Stored data

^^^^^^^^

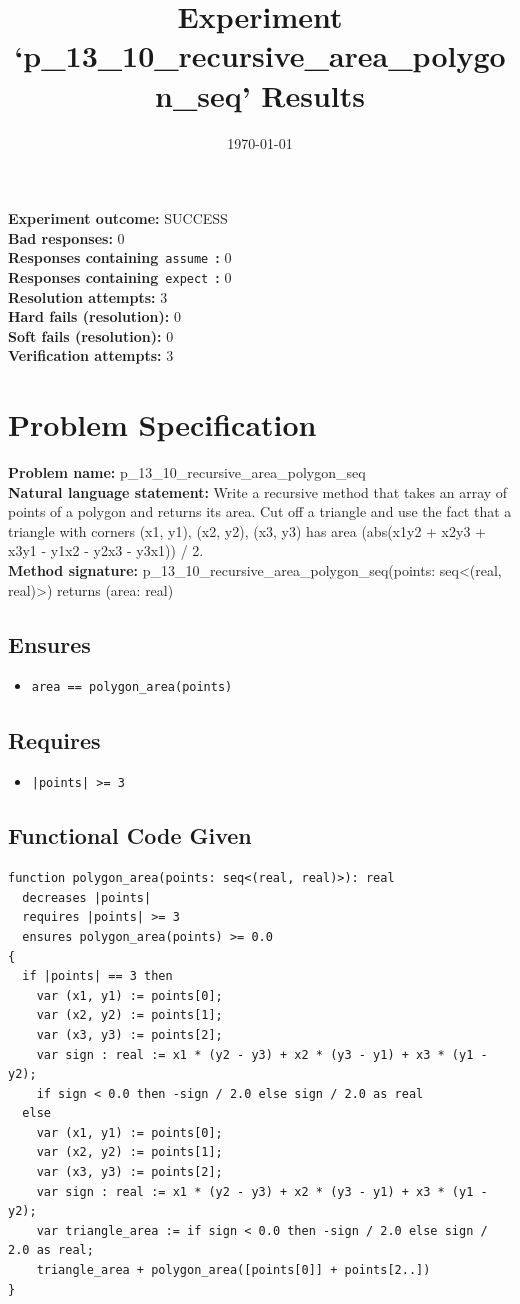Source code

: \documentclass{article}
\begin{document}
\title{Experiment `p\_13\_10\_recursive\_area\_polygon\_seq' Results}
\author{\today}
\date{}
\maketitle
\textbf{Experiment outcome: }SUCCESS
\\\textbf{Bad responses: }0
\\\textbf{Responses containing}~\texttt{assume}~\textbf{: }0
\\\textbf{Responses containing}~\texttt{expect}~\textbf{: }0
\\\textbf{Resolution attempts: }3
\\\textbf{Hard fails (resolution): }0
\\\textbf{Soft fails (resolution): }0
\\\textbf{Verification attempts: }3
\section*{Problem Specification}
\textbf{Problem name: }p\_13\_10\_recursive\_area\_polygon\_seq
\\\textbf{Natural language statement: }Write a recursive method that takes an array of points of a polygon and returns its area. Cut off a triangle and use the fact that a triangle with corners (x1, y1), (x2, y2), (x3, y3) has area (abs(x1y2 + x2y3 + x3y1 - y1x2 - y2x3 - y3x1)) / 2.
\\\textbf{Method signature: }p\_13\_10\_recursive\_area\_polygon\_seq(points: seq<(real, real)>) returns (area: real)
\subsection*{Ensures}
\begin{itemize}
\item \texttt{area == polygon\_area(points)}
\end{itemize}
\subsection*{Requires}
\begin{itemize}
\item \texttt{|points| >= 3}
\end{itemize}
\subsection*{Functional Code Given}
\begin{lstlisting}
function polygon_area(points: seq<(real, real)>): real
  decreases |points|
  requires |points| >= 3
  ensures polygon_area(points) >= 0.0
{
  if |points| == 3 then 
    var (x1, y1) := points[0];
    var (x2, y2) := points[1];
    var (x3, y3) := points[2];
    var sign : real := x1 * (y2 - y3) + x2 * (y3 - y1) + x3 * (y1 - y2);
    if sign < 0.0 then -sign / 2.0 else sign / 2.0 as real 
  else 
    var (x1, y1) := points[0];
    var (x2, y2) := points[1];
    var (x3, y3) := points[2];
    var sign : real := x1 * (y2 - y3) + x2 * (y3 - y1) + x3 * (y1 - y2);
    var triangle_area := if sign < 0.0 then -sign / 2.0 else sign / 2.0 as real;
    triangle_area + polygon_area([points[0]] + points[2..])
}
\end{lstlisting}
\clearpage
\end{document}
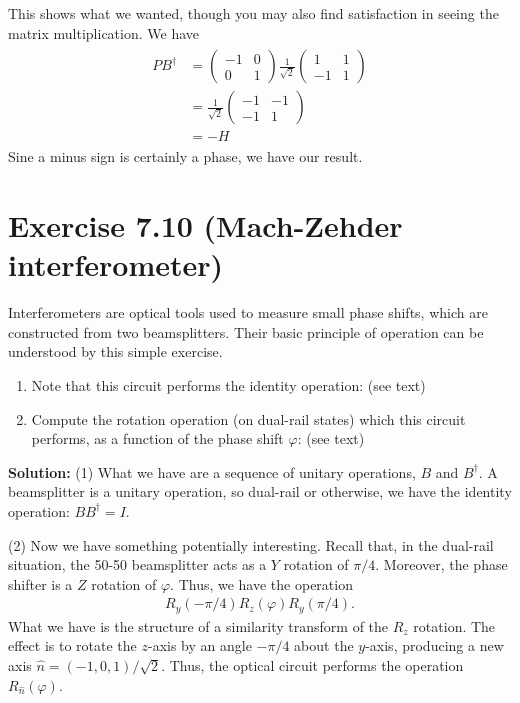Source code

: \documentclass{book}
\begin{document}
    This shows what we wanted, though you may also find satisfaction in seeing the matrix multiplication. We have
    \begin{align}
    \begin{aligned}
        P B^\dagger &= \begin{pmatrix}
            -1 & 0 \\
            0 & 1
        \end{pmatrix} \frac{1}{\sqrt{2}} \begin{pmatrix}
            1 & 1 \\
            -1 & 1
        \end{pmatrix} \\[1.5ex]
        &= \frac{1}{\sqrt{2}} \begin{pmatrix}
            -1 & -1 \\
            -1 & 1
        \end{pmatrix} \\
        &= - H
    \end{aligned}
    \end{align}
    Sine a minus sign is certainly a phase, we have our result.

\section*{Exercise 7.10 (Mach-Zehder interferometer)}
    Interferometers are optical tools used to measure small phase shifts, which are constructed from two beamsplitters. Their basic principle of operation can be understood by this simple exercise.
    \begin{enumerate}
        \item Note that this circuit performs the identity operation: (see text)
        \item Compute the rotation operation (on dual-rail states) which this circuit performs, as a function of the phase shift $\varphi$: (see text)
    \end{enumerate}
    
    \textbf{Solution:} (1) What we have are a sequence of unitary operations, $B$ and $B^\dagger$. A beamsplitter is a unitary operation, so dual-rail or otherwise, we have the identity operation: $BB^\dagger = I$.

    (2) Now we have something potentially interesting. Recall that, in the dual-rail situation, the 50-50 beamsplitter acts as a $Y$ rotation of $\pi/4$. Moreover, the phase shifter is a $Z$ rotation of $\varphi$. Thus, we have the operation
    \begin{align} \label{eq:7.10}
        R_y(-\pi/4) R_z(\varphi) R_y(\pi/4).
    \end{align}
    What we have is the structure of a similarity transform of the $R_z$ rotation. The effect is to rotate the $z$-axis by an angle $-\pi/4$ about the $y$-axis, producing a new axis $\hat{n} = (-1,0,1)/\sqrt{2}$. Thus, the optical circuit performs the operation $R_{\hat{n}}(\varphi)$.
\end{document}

^^^^^^^^

_Exercise_.
Repeat the data exactly as written, but without the pictures.

_Result of the task_.
Source code

: \documentclass{article}
\begin{document}
\title{Experiment `p\_13\_10\_recursive\_area\_polygon\_seq' Results}
\author{\today}
\date{}
\maketitle
\textbf{Experiment outcome: }SUCCESS
\\\textbf{Bad responses: }0
\\\textbf{Responses containing}~\texttt{assume}~\textbf{: }0
\\\textbf{Responses containing}~\texttt{expect}~\textbf{: }0
\\\textbf{Resolution attempts: }3
\\\textbf{Hard fails (resolution): }0
\\\textbf{Soft fails (resolution): }0
\\\textbf{Verification attempts: }3
\section*{Problem Specification}
\textbf{Problem name: }p\_13\_10\_recursive\_area\_polygon\_seq
\\\textbf{Natural language statement: }Write a recursive method that takes an array of points of a polygon and returns its area. Cut off a triangle and use the fact that a triangle with corners (x1, y1), (x2, y2), (x3, y3) has area (abs(x1y2 + x2y3 + x3y1 - y1x2 - y2x3 - y3x1)) / 2.
\\\textbf{Method signature: }p\_13\_10\_recursive\_area\_polygon\_seq(points: seq<(real, real)>) returns (area: real)
\subsection*{Ensures}
\begin{itemize}
\item \texttt{area == polygon\_area(points)}
\end{itemize}
\subsection*{Requires}
\begin{itemize}
\item \texttt{|points| >= 3}
\end{itemize}
\subsection*{Functional Code Given}
\begin{lstlisting}
function polygon_area(points: seq<(real, real)>): real
  decreases |points|
  requires |points| >= 3
  ensures polygon_area(points) >= 0.0
{
  if |points| == 3 then 
    var (x1, y1) := points[0];
    var (x2, y2) := points[1];
    var (x3, y3) := points[2];
    var sign : real := x1 * (y2 - y3) + x2 * (y3 - y1) + x3 * (y1 - y2);
    if sign < 0.0 then -sign / 2.0 else sign / 2.0 as real 
  else 
    var (x1, y1) := points[0];
    var (x2, y2) := points[1];
    var (x3, y3) := points[2];
    var sign : real := x1 * (y2 - y3) + x2 * (y3 - y1) + x3 * (y1 - y2);
    var triangle_area := if sign < 0.0 then -sign / 2.0 else sign / 2.0 as real;
    triangle_area + polygon_area([points[0]] + points[2..])
}
\end{lstlisting}
\clearpage
\end{document}
Source code

: \documentclass{book}
\begin{document}
    This shows what we wanted, though you may also find satisfaction in seeing the matrix multiplication. We have
    \begin{align}
    \begin{aligned}
        P B^\dagger &= \begin{pmatrix}
            -1 & 0 \\
            0 & 1
        \end{pmatrix} \frac{1}{\sqrt{2}} \begin{pmatrix}
            1 & 1 \\
            -1 & 1
        \end{pmatrix} \\[1.5ex]
        &= \frac{1}{\sqrt{2}} \begin{pmatrix}
            -1 & -1 \\
            -1 & 1
        \end{pmatrix} \\
        &= - H
    \end{aligned}
    \end{align}
    Sine a minus sign is certainly a phase, we have our result.

\section*{Exercise 7.10 (Mach-Zehder interferometer)}
    Interferometers are optical tools used to measure small phase shifts, which are constructed from two beamsplitters. Their basic principle of operation can be understood by this simple exercise.
    \begin{enumerate}
        \item Note that this circuit performs the identity operation: (see text)
        \item Compute the rotation operation (on dual-rail states) which this circuit performs, as a function of the phase shift $\varphi$: (see text)
    \end{enumerate}
    
    \textbf{Solution:} (1) What we have are a sequence of unitary operations, $B$ and $B^\dagger$. A beamsplitter is a unitary operation, so dual-rail or otherwise, we have the identity operation: $BB^\dagger = I$.

    (2) Now we have something potentially interesting. Recall that, in the dual-rail situation, the 50-50 beamsplitter acts as a $Y$ rotation of $\pi/4$. Moreover, the phase shifter is a $Z$ rotation of $\varphi$. Thus, we have the operation
    \begin{align} \label{eq:7.10}
        R_y(-\pi/4) R_z(\varphi) R_y(\pi/4).
    \end{align}
    What we have is the structure of a similarity transform of the $R_z$ rotation. The effect is to rotate the $z$-axis by an angle $-\pi/4$ about the $y$-axis, producing a new axis $\hat{n} = (-1,0,1)/\sqrt{2}$. Thus, the optical circuit performs the operation $R_{\hat{n}}(\varphi)$.
\end{document}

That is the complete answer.